• Dataset entries:
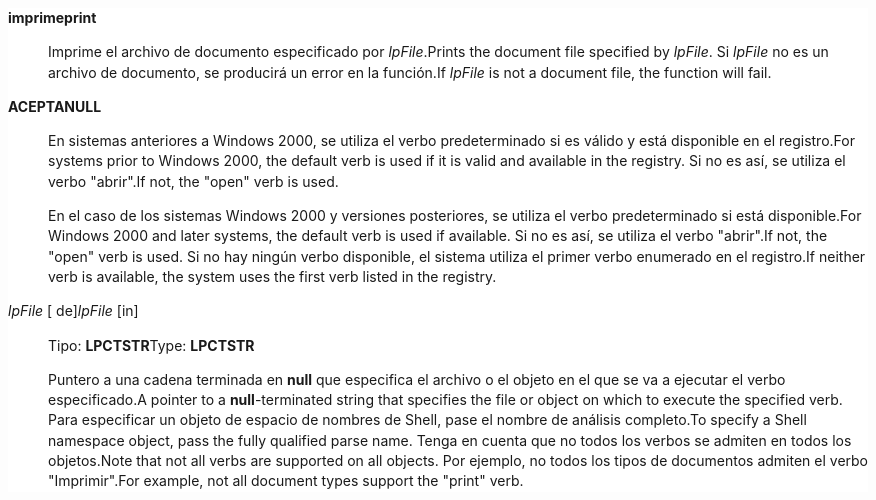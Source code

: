 </dd> <dt>

<span id="print"></span><span id="PRINT"></span>

<span data-ttu-id="6f485-133"><span id="print"></span><span id="PRINT"></span>**imprime**</span><span class="sxs-lookup"><span data-stu-id="6f485-133"><span id="print"></span><span id="PRINT"></span>**print**</span></span>


</dt> <dd>

<span data-ttu-id="6f485-134">Imprime el archivo de documento especificado por *lpFile*.</span><span class="sxs-lookup"><span data-stu-id="6f485-134">Prints the document file specified by *lpFile*.</span></span> <span data-ttu-id="6f485-135">Si *lpFile* no es un archivo de documento, se producirá un error en la función.</span><span class="sxs-lookup"><span data-stu-id="6f485-135">If *lpFile* is not a document file, the function will fail.</span></span>

</dd> <dt>

<span id="NULL"></span><span id="null"></span>

<span data-ttu-id="6f485-136"><span id="NULL"></span><span id="null"></span>**ACEPTA**</span><span class="sxs-lookup"><span data-stu-id="6f485-136"><span id="NULL"></span><span id="null"></span>**NULL**</span></span>


</dt> <dd>

<span data-ttu-id="6f485-137">En sistemas anteriores a Windows 2000, se utiliza el verbo predeterminado si es válido y está disponible en el registro.</span><span class="sxs-lookup"><span data-stu-id="6f485-137">For systems prior to Windows 2000, the default verb is used if it is valid and available in the registry.</span></span> <span data-ttu-id="6f485-138">Si no es así, se utiliza el verbo "abrir".</span><span class="sxs-lookup"><span data-stu-id="6f485-138">If not, the "open" verb is used.</span></span>

<span data-ttu-id="6f485-139">En el caso de los sistemas Windows 2000 y versiones posteriores, se utiliza el verbo predeterminado si está disponible.</span><span class="sxs-lookup"><span data-stu-id="6f485-139">For Windows 2000 and later systems, the default verb is used if available.</span></span> <span data-ttu-id="6f485-140">Si no es así, se utiliza el verbo "abrir".</span><span class="sxs-lookup"><span data-stu-id="6f485-140">If not, the "open" verb is used.</span></span> <span data-ttu-id="6f485-141">Si no hay ningún verbo disponible, el sistema utiliza el primer verbo enumerado en el registro.</span><span class="sxs-lookup"><span data-stu-id="6f485-141">If neither verb is available, the system uses the first verb listed in the registry.</span></span>

</dd> </dl> </dd> <dt>

<span data-ttu-id="6f485-142">*lpFile* \[ de\]</span><span class="sxs-lookup"><span data-stu-id="6f485-142">*lpFile* \[in\]</span></span>
</dt> <dd>

<span data-ttu-id="6f485-143">Tipo: **LPCTSTR**</span><span class="sxs-lookup"><span data-stu-id="6f485-143">Type: **LPCTSTR**</span></span>

<span data-ttu-id="6f485-144">Puntero a una cadena terminada en **null** que especifica el archivo o el objeto en el que se va a ejecutar el verbo especificado.</span><span class="sxs-lookup"><span data-stu-id="6f485-144">A pointer to a **null**-terminated string that specifies the file or object on which to execute the specified verb.</span></span> <span data-ttu-id="6f485-145">Para especificar un objeto de espacio de nombres de Shell, pase el nombre de análisis completo.</span><span class="sxs-lookup"><span data-stu-id="6f485-145">To specify a Shell namespace object, pass the fully qualified parse name.</span></span> <span data-ttu-id="6f485-146">Tenga en cuenta que no todos los verbos se admiten en todos los objetos.</span><span class="sxs-lookup"><span data-stu-id="6f485-146">Note that not all verbs are supported on all objects.</span></span> <span data-ttu-id="6f485-147">Por ejemplo, no todos los tipos de documentos admiten el verbo "Imprimir".</span><span class="sxs-lookup"><span data-stu-id="6f485-147">For example, not all document types support the "print" verb.</span></span>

• REQUIRED WORK:
From the entries, copy every line in which the word "lpFile" occurs.

• RESPONSE BOX:
<span data-ttu-id="6f485-134">Imprime el archivo de documento especificado por *lpFile*.</span><span class="sxs-lookup"><span data-stu-id="6f485-134">Prints the document file specified by *lpFile*.</span></span> <span data-ttu-id="6f485-135">Si *lpFile* no es un archivo de documento, se producirá un error en la función.</span><span class="sxs-lookup"><span data-stu-id="6f485-135">If *lpFile* is not a document file, the function will fail.</span></span>
<span data-ttu-id="6f485-142">*lpFile* \[ de\]</span><span class="sxs-lookup"><span data-stu-id="6f485-142">*lpFile* \[in\]</span></span>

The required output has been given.